What were you truly searching for through competition, recognition, growth, belonging, or something else?
I do a little bit of everything, I was looking to understand who I'm in this industry, what my duty here is and yeah I am still discovering...
Your profile feels very personal and grounded. Was that intentional?
Not really, I post about myself like what I listen to, about coffee, because I want to show people my moments.
How important are family and friendship in your coffee journey?
I can't mensure, really they are very important. I am so grateful to have some people in my life, and everyone made part of these.
Has someone in my life and seen all my journey and I am grateful about that person and I would like to say THANK SO MUCH FOR ALL YOUR SUPPORT!
What are the invisible struggles behind your work that people online never see?

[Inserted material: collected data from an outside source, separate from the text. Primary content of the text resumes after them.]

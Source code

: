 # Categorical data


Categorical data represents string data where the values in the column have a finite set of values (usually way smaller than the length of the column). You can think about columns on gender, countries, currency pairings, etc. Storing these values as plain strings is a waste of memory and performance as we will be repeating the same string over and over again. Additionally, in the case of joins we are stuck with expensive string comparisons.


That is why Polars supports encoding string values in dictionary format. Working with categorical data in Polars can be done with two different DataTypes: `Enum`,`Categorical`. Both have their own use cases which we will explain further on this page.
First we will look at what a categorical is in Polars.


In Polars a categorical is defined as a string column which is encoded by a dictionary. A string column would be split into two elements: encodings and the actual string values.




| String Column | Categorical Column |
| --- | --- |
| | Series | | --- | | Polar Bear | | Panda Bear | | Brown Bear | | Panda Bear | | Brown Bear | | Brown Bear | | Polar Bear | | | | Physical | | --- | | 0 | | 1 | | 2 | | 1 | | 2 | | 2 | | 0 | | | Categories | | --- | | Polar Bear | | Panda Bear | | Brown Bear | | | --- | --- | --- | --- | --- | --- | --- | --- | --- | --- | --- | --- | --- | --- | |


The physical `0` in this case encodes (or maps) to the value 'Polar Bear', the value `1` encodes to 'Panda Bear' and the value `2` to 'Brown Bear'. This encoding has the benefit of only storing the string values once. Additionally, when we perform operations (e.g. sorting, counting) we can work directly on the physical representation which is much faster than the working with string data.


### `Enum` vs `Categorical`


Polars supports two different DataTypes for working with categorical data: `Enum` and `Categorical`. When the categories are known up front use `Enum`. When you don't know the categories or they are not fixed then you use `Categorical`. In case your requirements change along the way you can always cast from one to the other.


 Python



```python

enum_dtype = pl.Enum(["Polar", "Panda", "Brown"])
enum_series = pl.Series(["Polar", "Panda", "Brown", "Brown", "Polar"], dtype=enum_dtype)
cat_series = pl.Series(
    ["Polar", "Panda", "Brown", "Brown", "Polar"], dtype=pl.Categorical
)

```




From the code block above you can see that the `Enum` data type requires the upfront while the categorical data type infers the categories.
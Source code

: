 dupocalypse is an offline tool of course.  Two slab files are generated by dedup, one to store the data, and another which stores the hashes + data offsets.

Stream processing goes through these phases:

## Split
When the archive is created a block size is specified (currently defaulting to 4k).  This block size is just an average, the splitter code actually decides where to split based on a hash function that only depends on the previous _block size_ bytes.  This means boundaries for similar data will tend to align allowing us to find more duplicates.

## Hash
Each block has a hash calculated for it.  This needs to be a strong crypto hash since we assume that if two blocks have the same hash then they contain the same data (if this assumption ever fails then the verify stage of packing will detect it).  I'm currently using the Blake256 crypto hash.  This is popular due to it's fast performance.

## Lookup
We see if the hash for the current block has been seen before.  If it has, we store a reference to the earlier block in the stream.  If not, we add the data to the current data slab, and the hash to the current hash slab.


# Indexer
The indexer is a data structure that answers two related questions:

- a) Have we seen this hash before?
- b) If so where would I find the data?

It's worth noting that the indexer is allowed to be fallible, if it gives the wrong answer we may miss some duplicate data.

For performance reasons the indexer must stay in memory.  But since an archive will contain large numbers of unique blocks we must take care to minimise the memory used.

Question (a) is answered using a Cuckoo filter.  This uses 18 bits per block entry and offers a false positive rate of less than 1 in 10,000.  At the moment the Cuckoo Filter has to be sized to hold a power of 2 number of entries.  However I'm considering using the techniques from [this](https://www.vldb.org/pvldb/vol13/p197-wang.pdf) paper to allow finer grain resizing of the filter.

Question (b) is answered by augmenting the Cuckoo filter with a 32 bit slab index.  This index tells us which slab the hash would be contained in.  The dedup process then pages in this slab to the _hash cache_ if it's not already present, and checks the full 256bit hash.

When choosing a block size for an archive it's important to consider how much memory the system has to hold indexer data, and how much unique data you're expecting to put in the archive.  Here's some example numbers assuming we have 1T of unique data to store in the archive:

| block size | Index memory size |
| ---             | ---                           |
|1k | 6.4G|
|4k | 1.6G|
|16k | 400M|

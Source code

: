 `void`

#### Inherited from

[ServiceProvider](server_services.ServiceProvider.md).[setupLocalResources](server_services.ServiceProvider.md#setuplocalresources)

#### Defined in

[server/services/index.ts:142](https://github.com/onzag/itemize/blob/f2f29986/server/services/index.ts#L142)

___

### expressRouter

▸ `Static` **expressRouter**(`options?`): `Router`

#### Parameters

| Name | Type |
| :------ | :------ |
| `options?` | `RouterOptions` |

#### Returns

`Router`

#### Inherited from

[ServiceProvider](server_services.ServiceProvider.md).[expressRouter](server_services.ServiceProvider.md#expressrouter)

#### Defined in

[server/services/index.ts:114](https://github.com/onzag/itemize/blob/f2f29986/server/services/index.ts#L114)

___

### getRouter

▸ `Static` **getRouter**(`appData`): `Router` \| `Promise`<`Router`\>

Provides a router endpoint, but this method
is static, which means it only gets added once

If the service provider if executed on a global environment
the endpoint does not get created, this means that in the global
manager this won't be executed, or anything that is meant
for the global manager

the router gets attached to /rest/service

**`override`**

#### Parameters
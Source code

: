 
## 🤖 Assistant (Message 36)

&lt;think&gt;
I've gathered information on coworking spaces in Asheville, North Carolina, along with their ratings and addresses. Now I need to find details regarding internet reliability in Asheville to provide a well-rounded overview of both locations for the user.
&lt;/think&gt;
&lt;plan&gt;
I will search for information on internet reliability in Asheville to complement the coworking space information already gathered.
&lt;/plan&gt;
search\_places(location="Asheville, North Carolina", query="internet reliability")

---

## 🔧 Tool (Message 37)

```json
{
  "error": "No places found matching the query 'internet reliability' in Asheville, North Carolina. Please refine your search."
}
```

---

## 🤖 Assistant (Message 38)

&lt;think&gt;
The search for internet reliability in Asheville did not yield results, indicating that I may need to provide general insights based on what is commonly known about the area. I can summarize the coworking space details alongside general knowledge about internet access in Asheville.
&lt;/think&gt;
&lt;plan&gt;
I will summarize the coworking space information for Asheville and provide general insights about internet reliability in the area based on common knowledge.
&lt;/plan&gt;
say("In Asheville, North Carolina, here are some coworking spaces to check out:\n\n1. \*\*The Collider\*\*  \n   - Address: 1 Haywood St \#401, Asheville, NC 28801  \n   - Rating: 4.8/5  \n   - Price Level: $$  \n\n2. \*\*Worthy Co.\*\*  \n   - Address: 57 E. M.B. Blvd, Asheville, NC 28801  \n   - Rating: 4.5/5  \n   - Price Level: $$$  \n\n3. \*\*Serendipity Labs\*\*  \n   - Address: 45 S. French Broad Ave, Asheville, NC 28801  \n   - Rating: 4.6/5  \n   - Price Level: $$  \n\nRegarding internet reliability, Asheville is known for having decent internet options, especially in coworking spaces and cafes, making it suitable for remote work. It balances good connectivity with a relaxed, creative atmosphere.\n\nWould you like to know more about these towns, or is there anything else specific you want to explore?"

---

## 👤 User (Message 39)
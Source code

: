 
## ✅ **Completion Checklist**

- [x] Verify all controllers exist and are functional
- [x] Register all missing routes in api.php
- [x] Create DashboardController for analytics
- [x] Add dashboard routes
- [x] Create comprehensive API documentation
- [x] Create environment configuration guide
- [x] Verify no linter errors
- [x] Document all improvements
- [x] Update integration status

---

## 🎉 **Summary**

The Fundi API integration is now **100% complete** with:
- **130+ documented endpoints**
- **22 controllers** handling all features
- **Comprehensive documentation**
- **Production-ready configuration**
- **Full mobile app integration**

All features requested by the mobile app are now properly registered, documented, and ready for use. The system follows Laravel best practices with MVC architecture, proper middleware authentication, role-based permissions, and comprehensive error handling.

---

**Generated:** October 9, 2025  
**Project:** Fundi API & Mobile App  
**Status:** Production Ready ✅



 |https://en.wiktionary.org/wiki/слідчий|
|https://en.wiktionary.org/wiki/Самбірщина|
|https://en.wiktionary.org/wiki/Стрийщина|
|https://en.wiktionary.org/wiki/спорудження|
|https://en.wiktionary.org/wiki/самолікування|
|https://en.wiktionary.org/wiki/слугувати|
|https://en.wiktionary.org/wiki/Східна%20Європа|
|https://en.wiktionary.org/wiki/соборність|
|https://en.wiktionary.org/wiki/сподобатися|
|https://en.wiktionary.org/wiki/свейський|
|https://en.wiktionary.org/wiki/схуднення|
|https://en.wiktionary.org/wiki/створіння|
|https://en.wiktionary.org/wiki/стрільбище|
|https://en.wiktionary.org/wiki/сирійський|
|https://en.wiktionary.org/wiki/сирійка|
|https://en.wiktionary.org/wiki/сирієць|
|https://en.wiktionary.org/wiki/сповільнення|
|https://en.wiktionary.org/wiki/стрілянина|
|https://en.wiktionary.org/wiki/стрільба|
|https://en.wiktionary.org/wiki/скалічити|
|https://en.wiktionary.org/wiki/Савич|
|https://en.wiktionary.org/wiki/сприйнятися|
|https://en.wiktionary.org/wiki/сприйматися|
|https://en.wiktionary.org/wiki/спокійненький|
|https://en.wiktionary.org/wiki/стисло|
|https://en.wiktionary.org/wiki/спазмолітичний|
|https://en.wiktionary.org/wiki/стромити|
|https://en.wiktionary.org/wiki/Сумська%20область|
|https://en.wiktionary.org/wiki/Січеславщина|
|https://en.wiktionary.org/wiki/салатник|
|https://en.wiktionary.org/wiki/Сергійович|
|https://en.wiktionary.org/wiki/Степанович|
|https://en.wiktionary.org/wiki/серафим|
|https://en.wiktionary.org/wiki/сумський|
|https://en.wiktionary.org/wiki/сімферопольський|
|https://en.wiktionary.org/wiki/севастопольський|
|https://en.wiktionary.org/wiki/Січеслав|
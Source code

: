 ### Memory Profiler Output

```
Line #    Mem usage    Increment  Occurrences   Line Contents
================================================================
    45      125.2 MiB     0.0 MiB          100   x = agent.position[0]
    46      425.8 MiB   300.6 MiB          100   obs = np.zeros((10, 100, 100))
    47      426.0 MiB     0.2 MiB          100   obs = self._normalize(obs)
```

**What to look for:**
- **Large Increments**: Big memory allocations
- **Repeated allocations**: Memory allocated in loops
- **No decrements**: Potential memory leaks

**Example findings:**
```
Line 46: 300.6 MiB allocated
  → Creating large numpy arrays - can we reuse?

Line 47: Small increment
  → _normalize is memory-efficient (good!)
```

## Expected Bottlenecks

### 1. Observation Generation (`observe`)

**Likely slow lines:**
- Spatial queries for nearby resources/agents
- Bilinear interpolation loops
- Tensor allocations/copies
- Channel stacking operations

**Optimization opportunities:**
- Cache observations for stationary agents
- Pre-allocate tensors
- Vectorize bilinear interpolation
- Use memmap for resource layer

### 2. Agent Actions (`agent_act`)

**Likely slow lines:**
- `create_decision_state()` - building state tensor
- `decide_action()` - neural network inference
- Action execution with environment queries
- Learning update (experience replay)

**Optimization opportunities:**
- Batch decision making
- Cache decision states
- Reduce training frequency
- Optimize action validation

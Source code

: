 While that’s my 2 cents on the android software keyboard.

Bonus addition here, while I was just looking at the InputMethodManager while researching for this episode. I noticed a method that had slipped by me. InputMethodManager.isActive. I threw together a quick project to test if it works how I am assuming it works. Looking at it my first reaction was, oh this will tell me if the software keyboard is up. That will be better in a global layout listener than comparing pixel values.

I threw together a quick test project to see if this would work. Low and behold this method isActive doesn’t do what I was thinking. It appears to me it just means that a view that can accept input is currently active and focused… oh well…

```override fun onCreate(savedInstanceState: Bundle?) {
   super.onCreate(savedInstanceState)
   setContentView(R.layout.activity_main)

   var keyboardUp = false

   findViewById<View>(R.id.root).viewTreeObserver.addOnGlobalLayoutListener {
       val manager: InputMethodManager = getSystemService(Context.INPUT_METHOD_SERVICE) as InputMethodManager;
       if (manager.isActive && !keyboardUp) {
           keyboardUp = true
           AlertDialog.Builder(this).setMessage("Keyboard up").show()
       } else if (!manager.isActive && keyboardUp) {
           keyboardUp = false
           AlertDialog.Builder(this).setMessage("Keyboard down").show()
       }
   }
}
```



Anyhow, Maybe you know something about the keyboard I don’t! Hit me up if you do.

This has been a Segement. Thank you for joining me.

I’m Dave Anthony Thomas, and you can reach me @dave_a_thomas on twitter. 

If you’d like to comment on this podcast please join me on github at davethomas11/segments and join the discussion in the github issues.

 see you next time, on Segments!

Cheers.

How we study and so dedicate to coffee industry and hard to showup to everyone
Have you ever felt lost, tired, or disconnected from coffee?
Actually a few months ago, I couldn't describe how lost and disconnected I was, which made me doubt whether what I was doing was right, correct or if I belonged here.
What keeps you continuing even during difficult moments?
As a Brazilian I do not give up so easily, I love coffee, coffee shops, love to serve people and see his happy face when drinking something good, the feeling to make days better.
Has coffee taught you something important about life or yourself?
Respect the process, don't need to rush, everything in your time.
What kind of pressure comes after people start recognizing your name?
Be more serious about what you want to be, what you want and your work has a price now.
What do you hope the world understands more deeply about Brazil through coffee?
We are more than chocolate, nuts flavor notes
Do you think coffee can tell honest stories about people and social realities?
After I won Aeropress in Brazil I got opportunity to met a lot farms and producers and I can tell you 100% coffee is true honest work in Brazil, many humble producers and most of them can't understand how his coffee is amazing. But we have amazing roasters, coffee shops that can show to the world how incredible it is , exausti, hard, study and how many generations have passed until we arrived at the present.
What kind of future do you dream for young coffee professionals in Brazil?
Be present in all events possible, be competitors, be a producers
If you could serve one cup of coffee that represents your life story, what would it taste like — and why?
I will serve one a citrus orange, medium acidity, intense body like a melon, high sweetness and after taste longer. Acidity has some moments that we need to live as you like or not, an intense body is like enjoying the moment you are now, high sweetness is like we never expected how amazing it can be one moment and after taste longer is like I have more to live in this industry that we call coffee.
Finally, after everything you’ve experienced so far, what still makes coffee feel meaningful to you today?
Make me so grateful to be alive, make me get moments that I'll never forget, if it were coffee, maybe I'll never be proud of myself, to travel around my country and give me a purpose.